EXERCISE GOAL: Look over the material for the string "pass". Copy every line where it turns up.

RECORDED DATA:

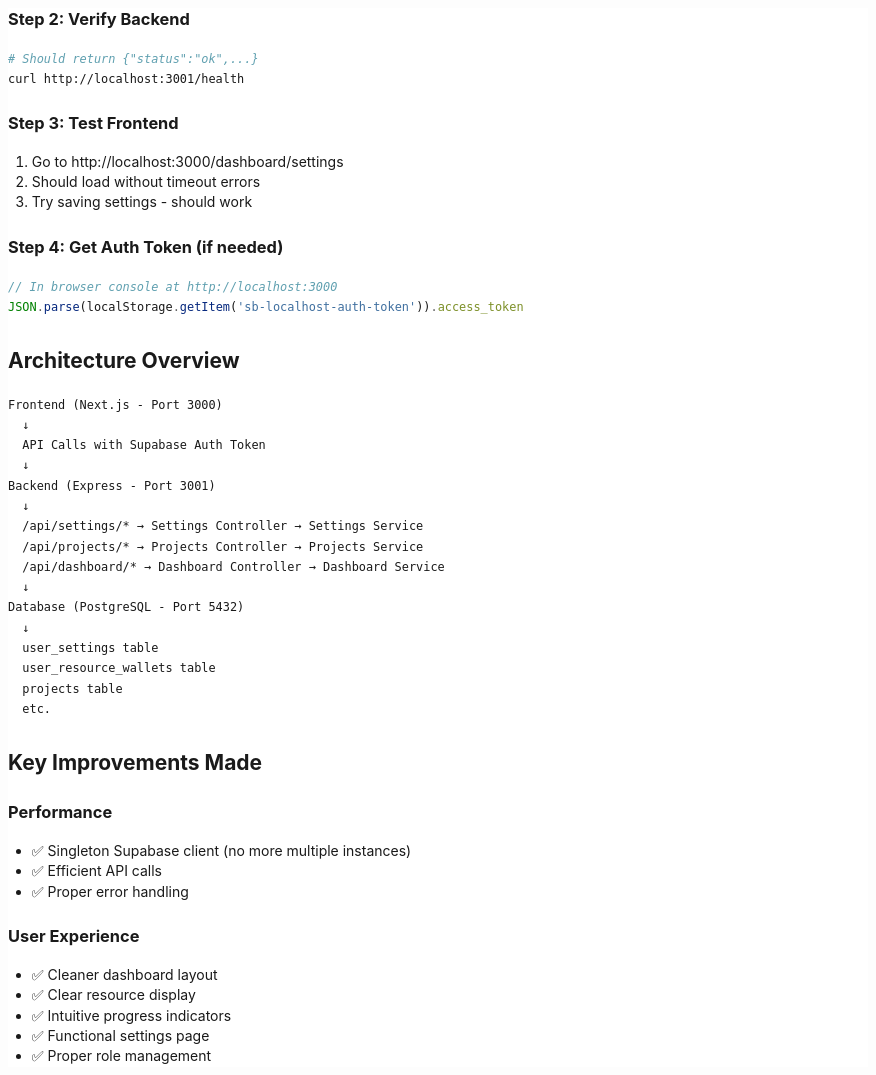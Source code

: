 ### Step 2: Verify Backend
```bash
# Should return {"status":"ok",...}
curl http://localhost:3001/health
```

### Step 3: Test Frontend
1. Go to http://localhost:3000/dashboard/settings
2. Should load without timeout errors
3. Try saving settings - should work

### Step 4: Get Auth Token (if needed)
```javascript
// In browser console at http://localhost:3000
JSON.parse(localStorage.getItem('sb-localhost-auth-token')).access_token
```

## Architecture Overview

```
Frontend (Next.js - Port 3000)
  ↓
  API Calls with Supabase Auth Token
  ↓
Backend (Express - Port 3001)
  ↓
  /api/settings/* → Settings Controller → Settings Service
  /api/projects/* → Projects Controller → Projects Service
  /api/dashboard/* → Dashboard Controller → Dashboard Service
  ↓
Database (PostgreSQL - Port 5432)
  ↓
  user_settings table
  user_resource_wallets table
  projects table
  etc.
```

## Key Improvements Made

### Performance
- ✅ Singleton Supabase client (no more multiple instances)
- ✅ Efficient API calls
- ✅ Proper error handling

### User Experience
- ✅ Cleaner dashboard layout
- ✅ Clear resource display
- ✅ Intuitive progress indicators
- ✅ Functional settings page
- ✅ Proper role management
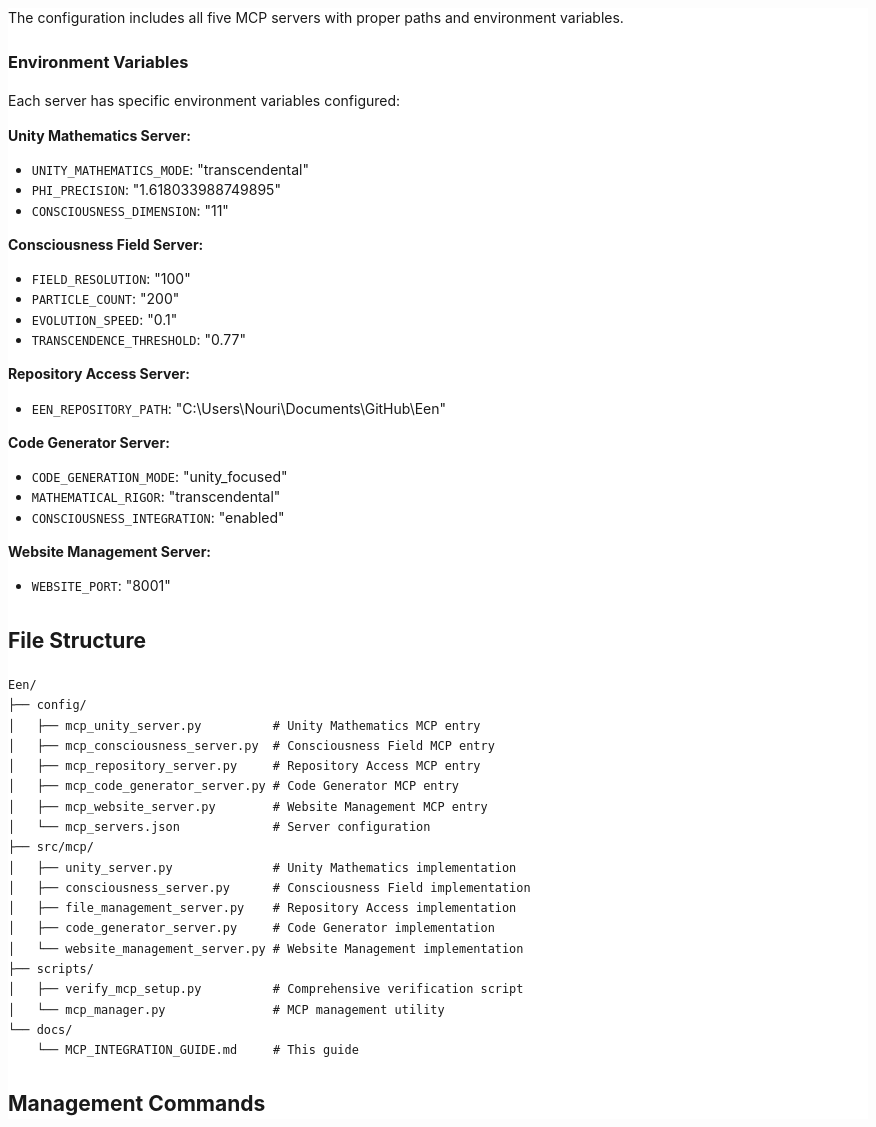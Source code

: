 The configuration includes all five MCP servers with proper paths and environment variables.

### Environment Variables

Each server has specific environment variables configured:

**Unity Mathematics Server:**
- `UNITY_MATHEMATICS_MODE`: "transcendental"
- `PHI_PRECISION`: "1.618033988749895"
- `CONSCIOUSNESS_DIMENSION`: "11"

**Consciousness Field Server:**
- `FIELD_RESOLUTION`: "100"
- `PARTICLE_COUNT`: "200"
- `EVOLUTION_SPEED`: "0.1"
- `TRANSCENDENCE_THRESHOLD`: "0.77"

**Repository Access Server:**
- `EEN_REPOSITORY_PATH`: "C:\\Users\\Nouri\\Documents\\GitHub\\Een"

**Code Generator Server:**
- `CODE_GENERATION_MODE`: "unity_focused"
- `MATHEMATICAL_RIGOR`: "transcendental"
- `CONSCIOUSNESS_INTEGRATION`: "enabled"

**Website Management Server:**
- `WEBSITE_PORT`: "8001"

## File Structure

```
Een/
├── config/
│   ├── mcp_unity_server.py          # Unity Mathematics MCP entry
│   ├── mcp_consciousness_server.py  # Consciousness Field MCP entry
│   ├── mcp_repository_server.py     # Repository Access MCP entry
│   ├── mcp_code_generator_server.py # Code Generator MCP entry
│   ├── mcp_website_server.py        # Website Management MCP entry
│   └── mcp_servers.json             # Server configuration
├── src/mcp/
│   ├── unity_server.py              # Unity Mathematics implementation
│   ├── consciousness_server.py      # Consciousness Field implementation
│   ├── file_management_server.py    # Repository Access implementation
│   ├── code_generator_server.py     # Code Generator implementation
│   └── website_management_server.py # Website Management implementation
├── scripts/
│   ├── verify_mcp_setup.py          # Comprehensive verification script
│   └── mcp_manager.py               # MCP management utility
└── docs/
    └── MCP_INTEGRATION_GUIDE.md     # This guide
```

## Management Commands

* * *

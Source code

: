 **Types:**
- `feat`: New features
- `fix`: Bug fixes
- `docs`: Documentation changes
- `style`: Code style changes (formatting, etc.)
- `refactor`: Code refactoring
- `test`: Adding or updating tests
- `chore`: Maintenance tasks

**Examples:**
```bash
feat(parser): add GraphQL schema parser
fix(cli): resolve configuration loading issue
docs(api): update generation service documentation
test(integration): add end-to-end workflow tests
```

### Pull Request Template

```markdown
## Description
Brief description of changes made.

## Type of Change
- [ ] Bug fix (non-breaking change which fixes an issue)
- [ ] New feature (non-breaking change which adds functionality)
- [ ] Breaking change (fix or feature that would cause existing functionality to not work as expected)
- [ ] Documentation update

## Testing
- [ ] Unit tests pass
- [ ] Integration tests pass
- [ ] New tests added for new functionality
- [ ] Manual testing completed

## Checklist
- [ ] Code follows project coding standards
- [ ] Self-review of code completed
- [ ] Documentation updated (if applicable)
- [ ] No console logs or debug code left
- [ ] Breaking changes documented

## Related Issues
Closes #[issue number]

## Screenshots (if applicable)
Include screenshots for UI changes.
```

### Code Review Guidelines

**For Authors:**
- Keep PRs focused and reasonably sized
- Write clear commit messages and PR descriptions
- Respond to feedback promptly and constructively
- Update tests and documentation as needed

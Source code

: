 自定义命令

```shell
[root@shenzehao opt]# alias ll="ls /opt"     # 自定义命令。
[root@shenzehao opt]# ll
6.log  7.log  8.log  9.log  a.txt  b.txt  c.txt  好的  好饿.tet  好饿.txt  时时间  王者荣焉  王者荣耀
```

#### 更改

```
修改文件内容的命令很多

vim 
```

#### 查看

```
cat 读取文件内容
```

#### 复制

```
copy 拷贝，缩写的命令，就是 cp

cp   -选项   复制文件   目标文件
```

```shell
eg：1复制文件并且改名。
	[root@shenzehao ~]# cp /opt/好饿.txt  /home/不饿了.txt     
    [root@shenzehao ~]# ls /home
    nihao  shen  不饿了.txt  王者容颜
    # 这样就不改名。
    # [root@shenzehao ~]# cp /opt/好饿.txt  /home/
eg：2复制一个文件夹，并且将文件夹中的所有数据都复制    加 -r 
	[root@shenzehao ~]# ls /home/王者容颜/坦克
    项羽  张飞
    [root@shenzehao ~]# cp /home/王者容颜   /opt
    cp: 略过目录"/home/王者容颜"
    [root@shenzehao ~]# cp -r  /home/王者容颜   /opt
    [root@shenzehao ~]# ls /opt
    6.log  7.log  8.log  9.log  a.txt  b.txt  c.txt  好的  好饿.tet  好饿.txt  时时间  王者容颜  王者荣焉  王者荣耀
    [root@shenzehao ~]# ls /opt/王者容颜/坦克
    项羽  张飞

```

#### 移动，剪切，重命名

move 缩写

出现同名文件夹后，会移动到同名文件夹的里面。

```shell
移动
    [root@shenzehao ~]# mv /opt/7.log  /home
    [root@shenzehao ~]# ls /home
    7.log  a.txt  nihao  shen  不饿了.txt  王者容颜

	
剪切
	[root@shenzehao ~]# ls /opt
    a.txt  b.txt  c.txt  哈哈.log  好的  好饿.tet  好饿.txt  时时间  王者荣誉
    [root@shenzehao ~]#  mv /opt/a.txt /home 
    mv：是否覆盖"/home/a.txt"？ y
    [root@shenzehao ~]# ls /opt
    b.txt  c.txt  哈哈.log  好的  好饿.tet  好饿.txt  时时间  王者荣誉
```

TASK OUTPUT:
- [ ] Unit tests pass
- [ ] Integration tests pass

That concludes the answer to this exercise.